Da Limes, carta di Laura Canali
Il conflitto nelle acque internazionali del mar Rosso, via marittima strategica. E Pierre Haski fa rilevare il dettaglio sfuggito ai più, «Dal 7 ottobre, giorno in cui Hamas ha attaccato Israele, gli huthi hanno fatto parlare di loro nonostante la distanza tra lo Yemen e il fronte di Gaza. Tutto è cominciato con il lancio di missili in direzione del sud di Israele, intercettati dagli statunitensi. Poi sono arrivati gli attacchi contro imbarcazioni israeliane o sospettate di avere legami con Israele».
I fatti più rilavanti e noti. Il 3 novembre almeno tre navi mercantili sono state attaccate nel mar Rosso da missili balistici. I missili hanno provocato pochi danni e nessuna vittima. Tre droni sono stati intercettati e distrutti dalla marina statunitense, presente in forze nella zona da Suez al Golfo persico (una flotta poderosa anche con navi italiane di supporto).
Gli huthi hanno rivendicato gli attacchi, affermando di voler impedire il passaggio alle navi israeliane fino a quando durerà la guerra a Gaza. Le navi colpite il 3 dicembre battevano bandiera panamense, ma il proprietario di almeno una di loro è israeliano. Nei giorni precedenti erano state attaccate diverse imbarcazioni. Una nave cargo israeliana che trasportava auto è stata sequestrata e portata nel porto yemenita di Hodeida.

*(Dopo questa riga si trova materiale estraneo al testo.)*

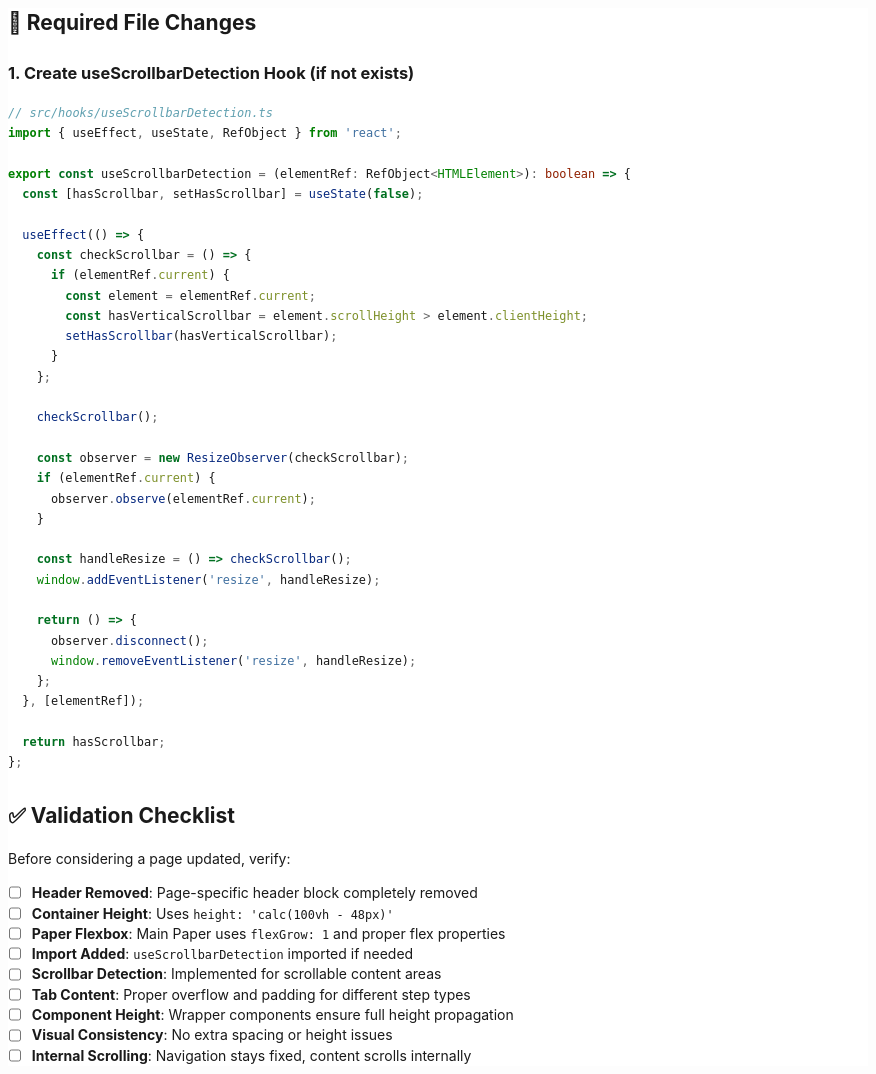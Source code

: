 ## 🔧 Required File Changes

### 1. Create useScrollbarDetection Hook (if not exists)

```typescript
// src/hooks/useScrollbarDetection.ts
import { useEffect, useState, RefObject } from 'react';

export const useScrollbarDetection = (elementRef: RefObject<HTMLElement>): boolean => {
  const [hasScrollbar, setHasScrollbar] = useState(false);

  useEffect(() => {
    const checkScrollbar = () => {
      if (elementRef.current) {
        const element = elementRef.current;
        const hasVerticalScrollbar = element.scrollHeight > element.clientHeight;
        setHasScrollbar(hasVerticalScrollbar);
      }
    };

    checkScrollbar();

    const observer = new ResizeObserver(checkScrollbar);
    if (elementRef.current) {
      observer.observe(elementRef.current);
    }

    const handleResize = () => checkScrollbar();
    window.addEventListener('resize', handleResize);

    return () => {
      observer.disconnect();
      window.removeEventListener('resize', handleResize);
    };
  }, [elementRef]);

  return hasScrollbar;
};
```

## ✅ Validation Checklist

Before considering a page updated, verify:

- [ ] **Header Removed**: Page-specific header block completely removed
- [ ] **Container Height**: Uses `height: 'calc(100vh - 48px)'`
- [ ] **Paper Flexbox**: Main Paper uses `flexGrow: 1` and proper flex properties
- [ ] **Import Added**: `useScrollbarDetection` imported if needed
- [ ] **Scrollbar Detection**: Implemented for scrollable content areas
- [ ] **Tab Content**: Proper overflow and padding for different step types
- [ ] **Component Height**: Wrapper components ensure full height propagation
- [ ] **Visual Consistency**: No extra spacing or height issues
- [ ] **Internal Scrolling**: Navigation stays fixed, content scrolls internally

Attraverso queste azioni, gli huthi ribadiscono la loro appartenenza al cosiddetto ‘Asse della resistenza’, il nome usato dai gruppi che si oppongono a Israele e sono sostenuti dall’Iran, tra cui Hamas, la Jihad islamica palestinese, il movimento libanese Hezbollah, alcune fazioni filosiriane e alcune milizie sciite irachene, precisa Haski, riportato da Internazionale.
Gli huthi, è un gruppo armato sciita, che combatte da quasi dieci anni -utile ricordare-, «e hanno trascinato lo Yemen in una guerra civile dopo la primavera araba del 2011. Il conflitto ha assunto una dimensione internazionale con il coinvolgimento dell’Arabia Saudita e degli Emirati Arabi Uniti. Gli scontri sono diminuiti, ma gli huthi non hanno rinunciato al loro ruolo nella regione», sottolinea Haski.
Al momento è in corso un’escalation, ma non sappiamo fino a che punto vogliano spingersi i ribelli sciiti dello Yemen (e di conseguenza l’Iran).
«Dal 7 ottobre, di fronte al dispiegamento di forze nell’area da parte di Washington, Teheran e i suoi alleati conducono con prudenza azioni a sostegno di Hamas, senza però mai esagerare», sottolinea Haski. Che si tratti di Hezbollah nel sud del Libano, degli attacchi degli sciiti iracheni contro le basi statunitensi o delle azioni degli huthi, non sono ancora stati compiuti gesti irreparabili, che costringerebbero Washington a reagire.
Finora gli Stati Uniti, con l’esibizione di muscoli navali, si sono limitati a contenere gli huthi nel mar Rosso o a colpire gli interessi iraniani in Siria con qualche incursione aerea minore, che è già stata una bella forzatura, mentre dalla parte opposta, bersaglio su navi da carico israeliane ma senza un attacco diretto e con delle vittime contro una nave americana nel mar Rosso, che potrebbe mettere in moto una spirale incontrollabile.
Gli Stati Uniti, importante ricordare, «hanno fatto sapere fin dall’inizio che non escludono l’ipotesi di colpire obiettivi in territorio iraniano». A un pelo dalla guerra mondiale. Dubbio di Haski e nostro: «Nel mar Rosso gli Stati Uniti tengono gli occhi aperti per scoprire le vere intenzioni dell’Iran: si tratta solo di azioni per esprimere sostegno a Hamas o siamo davanti a un’escalation?».